Look for the different types of unnecessary data in your dataset and address it as needed. Make sure to use code comments to illustrate your thought process.

In [7]:
df.drop(columns='deposit_type')
df.drop(columns='company')
df.drop(columns='assigned_room_type')
df.drop(columns='agent')

# None of these aid in helping me answer my business question

Unnamed: 0,hotel,is_canceled,lead_time,arrival_date_year,arrival_date_month,arrival_date_week_number,arrival_date_day_of_month,stays_in_weekend_nights,stays_in_week_nights,adults,...,booking_changes,deposit_type,company,days_in_waiting_list,customer_type,adr,required_car_parking_spaces,total_of_special_requests,reservation_status,reservation_status_date
0,Resort Hotel,0,342,2015,July,27,1,0,0,2,...,3,No Deposit,Unknown,0,Transient,0.00,0,0,Check-Out,2015-07-01
1,Resort Hotel,0,737,2015,July,27,1,0,0,2,...,4,No Deposit,Unknown,0,Transient,0.00,0,0,Check-Out,2015-07-01
2,Resort Hotel,0,7,2015,July,27,1,0,1,1,...,0,No Deposit,Unknown,0,Transient,75.00,0,0,Check-Out,2015-07-02
3,Resort Hotel,0,13,2015,July,27,1,0,1,1,...,0,No Deposit,Unknown,0,Transient,75.00,0,0,Check-Out,2015-07-02
4,Resort Hotel,0,14,2015,July,27,1,0,2,2,...,0,No Deposit,Unknown,0,Transient,98.00,0,1,Check-Out,2015-07-03
...,...,...,...,...,...,...,...,...,...,...,...,...,...,...,...,...,...,...,...,...,...
119385,City Hotel,0,23,2017,August,35,30,2,5,2,...,0,No Deposit,Unknown,0,Transient,96.14,0,0,Check-Out,2017-09-06
119386,City Hotel,0,102,2017,August,35,31,2,5,3,...,0,No Deposit,Unknown,0,Transient,225.43,0,2,Check-Out,2017-09-07
119387,City Hotel,0,34,2017,August,35,31,2,5,2,...,0,No Deposit,Unknown,0,Transient,157.71,0,4,Check-Out,2017-09-07
119388,City Hotel,0,109,2017,August,35,31,2,5,2,...,0,No Deposit,Unknown,0,Transient,104.40,0,0,Check-Out,2017-09-07


## Inconsistent Data

Check for inconsistent data and address any that arises. As always, use code comments to illustrate your thought process.

In [None]:
# Inspecting any inconsistencies
df['customer_type'].unique()
df['market_segment'].unique()
df['distribution_channel'].unique()
df['meal'].unique()
df['deposit_type'].unique()
df['reservation_status'].unique()

# Must standardized text
categorical_cols = [
    'customer_type',
    'market_segment',
    'distribution_channel',
    'meal',
    'deposit_type',
    'reservation_status'
]

df[categorical_cols] = df[categorical_cols].apply(lambda x: x.str.strip().str.title())

# Update placeholders
df['meal'] = df['meal'].replace({'Undefined': 'Unknown'})

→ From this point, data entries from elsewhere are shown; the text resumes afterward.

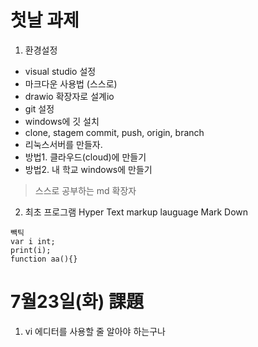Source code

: # 첫날 과제
1. 환경설정
 - visual studio 설정 
  - 마크다운 사용법 (스스로)
  - drawio 확장자로 설계io
 - git 설정
  - windows에 깃 설치
  - clone, stagem commit, push, origin, branch
- 리눅스서버를 만들자.
 - 방법1. 클라우드(cloud)에 만들기
 - 방법2. 내 학교 windows에 만들기
 
> 스스로 공부하는 md 확장자
2. 최초 프로그램
Hyper Text markup lauguage
Mark Down

```
빽틱
var i int;
print(i);
function aa(){}
```


# 7월23일(화) 課題
1. vi  에디터를 사용할 줄 알아야 하는구나 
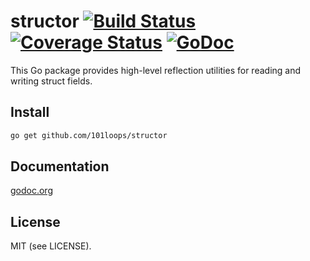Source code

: structor [![Build Status](https://secure.travis-ci.org/101loops/structor.png)](https://travis-ci.org/101loops/structor) [![Coverage Status](https://coveralls.io/repos/101loops/structor/badge.png)](https://coveralls.io/r/101loops/structor) [![GoDoc](https://camo.githubusercontent.com/6bae67c5189d085c05271a127da5a4bbb1e8eb2c/68747470733a2f2f676f646f632e6f72672f6769746875622e636f6d2f736d61727479737472656574732f676f636f6e7665793f7374617475732e706e67)](http://godoc.org/github.com/101loops/structor)
=========

This Go package provides high-level reflection utilities for reading and writing struct fields.


## Install
```bash 
go get github.com/101loops/structor
```

## Documentation
[godoc.org](http://godoc.org/github.com/101loops/structor)

## License
MIT (see LICENSE).
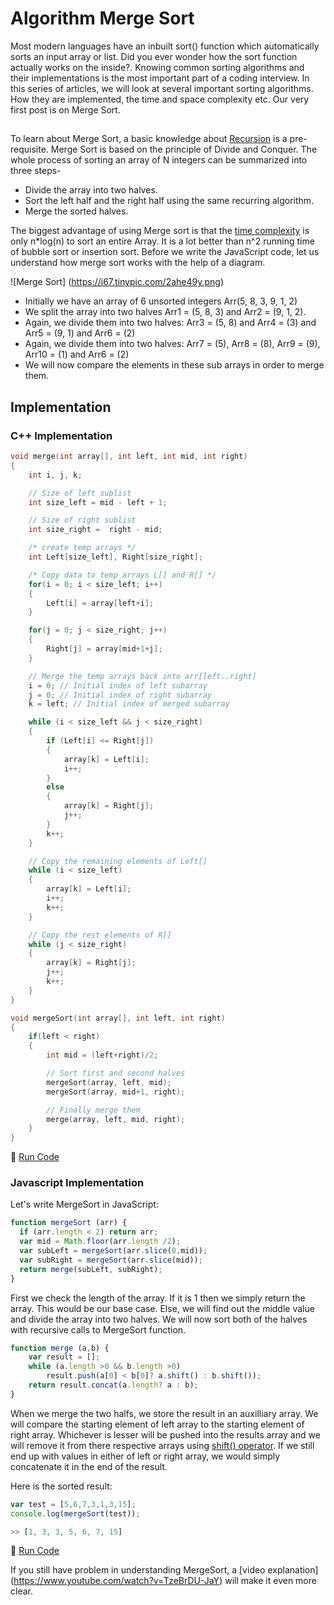 # Algorithm Merge Sort

Most modern languages have an inbuilt sort() function which automatically sorts an input array or list. Did you ever wonder how the sort function actually works on the inside?. Knowing common sorting algorithms and their implementations is the most important part of a coding interview. In this series of articles, we will look at several important sorting algorithms. How they are implemented, the time and space complexity etc. Our very first post is on Merge Sort.

##

To learn about Merge Sort, a basic knowledge about [Recursion](http://programmers.stackexchange.com/questions/25052/in-plain-english-what-is-recursion) is a pre-requisite. Merge Sort is based on the principle of Divide and Conquer. The whole process of sorting an array of N integers can be summarized into three steps-

- Divide the array into two halves.
- Sort the left half and the right half using the same recurring algorithm.
- Merge the sorted halves.

The biggest advantage of using Merge sort is that the [time complexity](https://www.youtube.com/watch?v=V42FBiohc6c&list=PL2_aWCzGMAwI9HK8YPVBjElbLbI3ufctn) is only n*log(n) to sort an entire Array. It is a lot better than n^2 running time of bubble sort or insertion sort.
Before we write the JavaScript code, let us understand how merge sort works with the help of a diagram.

![Merge Sort] (https://i67.tinypic.com/2ahe49y.png)

- Initially we have an array of 6 unsorted integers Arr(5, 8, 3, 9, 1, 2)
- We split the array into two halves Arr1 = (5, 8, 3) and  Arr2 = (9, 1, 2).
-  Again, we divide them into two halves: Arr3 = (5, 8) and Arr4 = (3) and  Arr5 = (9, 1) and Arr6 = (2)
-  Again, we divide them into two halves: Arr7 = (5), Arr8 =  (8),  Arr9 = (9),  Arr10 = (1) and Arr6 = (2)
-  We will now compare the elements in these sub arrays in order to merge them.

## Implementation

### C++ Implementation

```c++
void merge(int array[], int left, int mid, int right)
{
    int i, j, k;

    // Size of left sublist
    int size_left = mid - left + 1;

    // Size of right sublist
    int size_right =  right - mid;

    /* create temp arrays */
    int Left[size_left], Right[size_right];

    /* Copy data to temp arrays L[] and R[] */
    for(i = 0; i < size_left; i++)
    {
        Left[i] = array[left+i];
    }

    for(j = 0; j < size_right; j++)
    {
        Right[j] = array[mid+1+j];
    }

    // Merge the temp arrays back into arr[left..right]
    i = 0; // Initial index of left subarray
    j = 0; // Initial index of right subarray
    k = left; // Initial index of merged subarray

    while (i < size_left && j < size_right)
    {
        if (Left[i] <= Right[j])
        {
            array[k] = Left[i];
            i++;
        }
        else
        {
            array[k] = Right[j];
            j++;
        }
        k++;
    }

    // Copy the remaining elements of Left[]
    while (i < size_left)
    {
        array[k] = Left[i];
        i++;
        k++;
    }

    // Copy the rest elements of R[]
    while (j < size_right)
    {
        array[k] = Right[j];
        j++;
        k++;
    }
}
```

```c++
void mergeSort(int array[], int left, int right)
{
    if(left < right)
    {
        int mid = (left+right)/2;

        // Sort first and second halves
        mergeSort(array, left, mid);
        mergeSort(array, mid+1, right);

        // Finally merge them
        merge(array, left, mid, right);
    }
}
```

:rocket: [Run Code](https://repl.it/CYVc)

### Javascript Implementation

Let's write MergeSort in JavaScript:

```javascript
function mergeSort (arr) {
  if (arr.length < 2) return arr;
  var mid = Math.floor(arr.length /2);
  var subLeft = mergeSort(arr.slice(0,mid));
  var subRight = mergeSort(arr.slice(mid));
  return merge(subLeft, subRight);
}
```
First we check the length of the array. If it is 1 then we simply return the array. This would be our base case. Else, we will find out the middle value and divide the array into two halves. We will now sort both of the halves with recursive calls to MergeSort function.

```javascript
function merge (a,b) {
    var result = [];
    while (a.length >0 && b.length >0)
        result.push(a[0] < b[0]? a.shift() : b.shift());
    return result.concat(a.length? a : b);
}
```

When we merge the two halfs, we store the result in an auxilliary array. We will compare the starting element of left array to the starting element of right array. Whichever is lesser will be pushed into the results array and we will remove it from there respective arrays using [shift() operator](https://github.com/FreeCodeCamp/FreeCodeCamp/wiki/js-Array-prototype-shift). If we still end up with values in either of left or right array, we would simply concatenate it in the end of the result.

Here is the sorted result:

```javascript
var test = [5,6,7,3,1,3,15];
console.log(mergeSort(test));

>> [1, 3, 3, 5, 6, 7, 15]
```

:rocket: [Run Code](https://repl.it/CYVd)

If you still have problem in understanding MergeSort, a [video explanation] (https://www.youtube.com/watch?v=TzeBrDU-JaY) will make it even more clear.
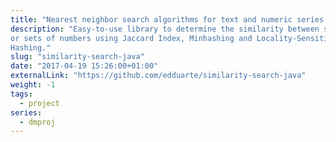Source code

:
 ```yaml
---
title: "Nearest neighbor search algorithms for text and numeric series in Java"
description: "Easy-to-use library to determine the similarity between strings
or sets of numbers using Jaccard Index, Minhashing and Locality-Sensitive
Hashing."
slug: "similarity-search-java"
date: "2017-04-19 15:26:00+01:00"
externalLink: "https://github.com/edduarte/similarity-search-java"
weight: -1
tags:
  - project
series:
  - dmproj
---
```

for col in categorical_cols:
    print(col, df[col].unique())

# I pretty much checked any categorical features for 
# inconsistencies using value count and unique values
# I standardized casing and removed placeholders 

customer_type ['Transient' 'Contract' 'Transient-Party' 'Group']
market_segment ['Direct' 'Corporate' 'Online Ta' 'Offline Ta/To' 'Complementary' 'Groups'
 'Undefined' 'Aviation']
distribution_channel ['Direct' 'Corporate' 'Ta/To' 'Undefined' 'Gds']
meal ['Bb' 'Fb' 'Hb' 'Sc' 'Unknown']
deposit_type ['No Deposit' 'Refundable' 'Non Refund']
reservation_status ['Check-Out' 'Canceled' 'No-Show']


## Summarize Your Results

Make note of your answers to the following questions.

1. Did you find all four types of dirty data in your dataset?
- Yes, the dataset contained missing values, inconsistent data, outliers, and unnecessary columns. Each of which were addressed through removal, stadardization, or exclusion based on relevance.

2. Did the process of cleaning your data give you new insights into your dataset?
- Yes, cleaning revealed that most customers do not cancel, while a small subset drive the majority of cancellations by customer type and booking behavior

3. Is there anything you would like to make note of when it comes to manipulating the data and making visualizations?
- Yes, cleaning must happen prior to aggregation and visualization. That way decisions can align with the business question to avoid misleading results.